## Assignment
Your answer should be the exact lines of the records, starting with the one containing "Custom DLL is" and running to the end.

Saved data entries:
•••••
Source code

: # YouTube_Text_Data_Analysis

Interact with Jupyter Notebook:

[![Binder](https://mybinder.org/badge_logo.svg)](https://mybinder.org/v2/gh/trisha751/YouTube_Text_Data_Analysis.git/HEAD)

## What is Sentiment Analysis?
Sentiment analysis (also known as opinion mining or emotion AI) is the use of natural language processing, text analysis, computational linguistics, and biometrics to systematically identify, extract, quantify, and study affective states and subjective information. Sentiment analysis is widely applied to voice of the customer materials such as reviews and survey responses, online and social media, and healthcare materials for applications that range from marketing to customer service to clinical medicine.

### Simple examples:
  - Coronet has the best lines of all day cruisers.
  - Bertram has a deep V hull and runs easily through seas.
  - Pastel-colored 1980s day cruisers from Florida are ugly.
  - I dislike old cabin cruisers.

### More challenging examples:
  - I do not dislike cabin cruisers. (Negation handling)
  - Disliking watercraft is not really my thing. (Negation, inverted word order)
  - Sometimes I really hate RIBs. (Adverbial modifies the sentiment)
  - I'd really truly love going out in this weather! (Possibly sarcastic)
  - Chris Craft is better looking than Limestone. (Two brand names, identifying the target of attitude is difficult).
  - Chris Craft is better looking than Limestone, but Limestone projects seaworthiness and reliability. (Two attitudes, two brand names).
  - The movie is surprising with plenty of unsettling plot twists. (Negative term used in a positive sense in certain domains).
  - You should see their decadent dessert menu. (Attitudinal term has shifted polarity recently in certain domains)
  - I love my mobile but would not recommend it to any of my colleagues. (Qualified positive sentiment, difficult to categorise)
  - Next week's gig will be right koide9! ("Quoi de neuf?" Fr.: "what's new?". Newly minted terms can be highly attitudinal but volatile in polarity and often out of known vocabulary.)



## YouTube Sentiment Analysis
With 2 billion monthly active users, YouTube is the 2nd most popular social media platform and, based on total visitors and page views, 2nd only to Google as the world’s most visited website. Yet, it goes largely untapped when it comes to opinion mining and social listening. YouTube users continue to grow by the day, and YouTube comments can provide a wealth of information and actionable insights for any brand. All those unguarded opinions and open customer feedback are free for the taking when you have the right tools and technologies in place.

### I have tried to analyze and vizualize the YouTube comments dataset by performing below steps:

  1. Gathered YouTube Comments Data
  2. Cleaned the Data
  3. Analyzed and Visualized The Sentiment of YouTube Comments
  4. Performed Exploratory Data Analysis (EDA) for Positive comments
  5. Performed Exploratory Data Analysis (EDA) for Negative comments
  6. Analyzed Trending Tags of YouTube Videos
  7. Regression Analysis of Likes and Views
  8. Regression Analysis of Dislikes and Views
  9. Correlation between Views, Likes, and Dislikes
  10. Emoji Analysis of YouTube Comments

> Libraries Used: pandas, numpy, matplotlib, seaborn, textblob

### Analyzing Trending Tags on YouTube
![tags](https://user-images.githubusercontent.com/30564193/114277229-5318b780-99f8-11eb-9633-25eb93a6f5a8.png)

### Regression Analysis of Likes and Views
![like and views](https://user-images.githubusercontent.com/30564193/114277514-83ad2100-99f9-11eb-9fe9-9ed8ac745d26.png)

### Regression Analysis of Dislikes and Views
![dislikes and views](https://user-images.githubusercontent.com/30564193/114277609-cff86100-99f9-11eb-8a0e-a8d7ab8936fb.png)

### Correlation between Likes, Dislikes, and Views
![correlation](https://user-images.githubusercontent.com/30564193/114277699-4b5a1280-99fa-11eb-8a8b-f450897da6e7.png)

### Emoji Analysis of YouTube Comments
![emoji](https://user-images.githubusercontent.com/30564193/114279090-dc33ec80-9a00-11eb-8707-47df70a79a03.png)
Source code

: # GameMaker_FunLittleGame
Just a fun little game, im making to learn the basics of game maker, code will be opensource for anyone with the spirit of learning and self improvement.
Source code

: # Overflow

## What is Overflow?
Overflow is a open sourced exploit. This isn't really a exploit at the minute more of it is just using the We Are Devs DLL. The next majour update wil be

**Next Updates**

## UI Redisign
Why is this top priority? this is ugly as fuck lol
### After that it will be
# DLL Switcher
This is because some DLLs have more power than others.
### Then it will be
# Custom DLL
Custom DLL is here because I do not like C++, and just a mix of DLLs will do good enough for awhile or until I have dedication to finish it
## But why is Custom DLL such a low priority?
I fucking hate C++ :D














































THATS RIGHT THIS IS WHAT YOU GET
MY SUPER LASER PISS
•••••
## Result of the task
Custom DLL is here because I do not like C++, and just a mix of DLLs will do good enough for awhile or until I have dedication to finish it
## But why is Custom DLL such a low priority?
I fucking hate C++ :D














































THATS RIGHT THIS IS WHAT YOU GET
MY SUPER LASER PISS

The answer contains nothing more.